Protocol Insecurity with Assertions

by   R Ramanujam, et al.

In the study of symbolic verification of cryptographic protocols, a central result due to Rusinowitch and Turuani [2003] is that the insecurity problem (deciding whether a protocol admits an execution which leaks a designated secret to the intruder) for security protocols with finitely many sessions is NP-complete. Central to their proof strategy is the observation that any execution of a protocol can be simulated by one where the intruder only communicates terms of bounded size. They prove this by analyzing how variables used in the protocol can be instantiated in different contexts by the intruder. However, when we consider protocols where, in addition to terms, some logical statements or "assertions" about the terms (as presented by Ramanujam, Sundararajan, and Suresh [2017]) are also communicated, the analysis of the insecurity problem becomes tricky.

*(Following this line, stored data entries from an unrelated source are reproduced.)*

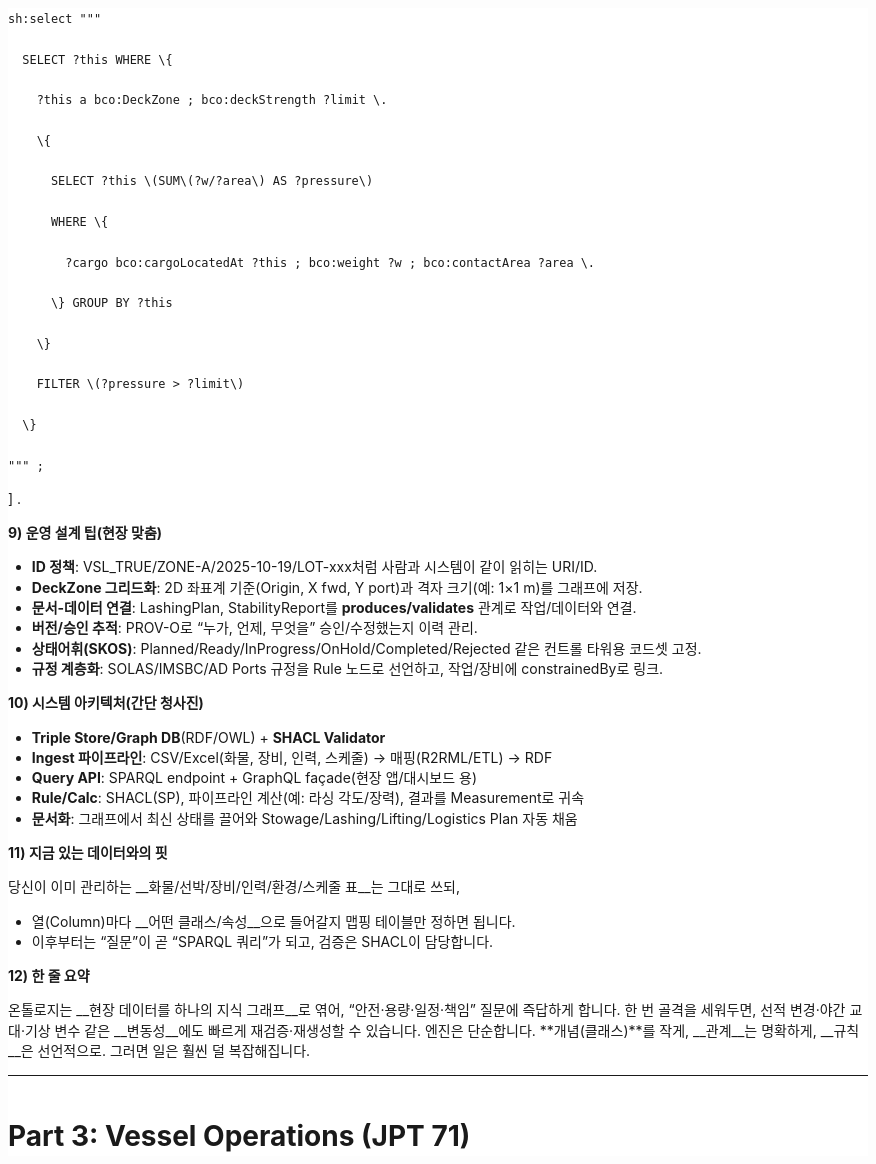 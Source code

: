     sh:select """

      SELECT ?this WHERE \{

        ?this a bco:DeckZone ; bco:deckStrength ?limit \.

        \{

          SELECT ?this \(SUM\(?w/?area\) AS ?pressure\)

          WHERE \{

            ?cargo bco:cargoLocatedAt ?this ; bco:weight ?w ; bco:contactArea ?area \.

          \} GROUP BY ?this

        \}

        FILTER \(?pressure > ?limit\)

      \}

    """ ;

  \] \.

__9\) 운영 설계 팁\(현장 맞춤\)__

- __ID 정책__: VSL\_TRUE/ZONE\-A/2025\-10\-19/LOT\-xxx처럼 사람과 시스템이 같이 읽히는 URI/ID\.
- __DeckZone 그리드화__: 2D 좌표계 기준\(Origin, X fwd, Y port\)과 격자 크기\(예: 1×1 m\)를 그래프에 저장\.
- __문서\-데이터 연결__: LashingPlan, StabilityReport를 __produces/validates__ 관계로 작업/데이터와 연결\.
- __버전/승인 추적__: PROV\-O로 “누가, 언제, 무엇을” 승인/수정했는지 이력 관리\.
- __상태어휘\(SKOS\)__: Planned/Ready/InProgress/OnHold/Completed/Rejected 같은 컨트롤 타워용 코드셋 고정\.
- __규정 계층화__: SOLAS/IMSBC/AD Ports 규정을 Rule 노드로 선언하고, 작업/장비에 constrainedBy로 링크\.

__10\) 시스템 아키텍처\(간단 청사진\)__

- __Triple Store/Graph DB__\(RDF/OWL\) \+ __SHACL Validator__
- __Ingest 파이프라인__: CSV/Excel\(화물, 장비, 인력, 스케줄\) → 매핑\(R2RML/ETL\) → RDF
- __Query API__: SPARQL endpoint \+ GraphQL façade\(현장 앱/대시보드 용\)
- __Rule/Calc__: SHACL\(SP\), 파이프라인 계산\(예: 라싱 각도/장력\), 결과를 Measurement로 귀속
- __문서화__: 그래프에서 최신 상태를 끌어와 Stowage/Lashing/Lifting/Logistics Plan 자동 채움

__11\) 지금 있는 데이터와의 핏__

당신이 이미 관리하는 __화물/선박/장비/인력/환경/스케줄 표__는 그대로 쓰되,

- 열\(Column\)마다 __어떤 클래스/속성__으로 들어갈지 맵핑 테이블만 정하면 됩니다\.
- 이후부터는 “질문”이 곧 “SPARQL 쿼리”가 되고, 검증은 SHACL이 담당합니다\.

__12\) 한 줄 요약__

온톨로지는 __현장 데이터를 하나의 지식 그래프__로 엮어, “안전·용량·일정·책임” 질문에 즉답하게 합니다\. 한 번 골격을 세워두면, 선적 변경·야간 교대·기상 변수 같은 __변동성__에도 빠르게 재검증·재생성할 수 있습니다\. 엔진은 단순합니다\. \*\*개념\(클래스\)\*\*를 작게, __관계__는 명확하게, __규칙__은 선언적으로\. 그러면 일은 훨씬 덜 복잡해집니다\.

---

# Part 3: Vessel Operations (JPT 71)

In this paper we consider the insecurity problem for protocols with a class of assertions that includes equality on terms and existential quantification. The intruder can potentially exploit the fact that witnesses for existential quantifiers may be unbounded, and obtaining small witness terms while maintaining equality proofs complicates the analysis considerably. We use a notion of well-typed equality proofs that helps in bounding the sizes of the terms involved, and show that the insecurity problem for assertions is in NP.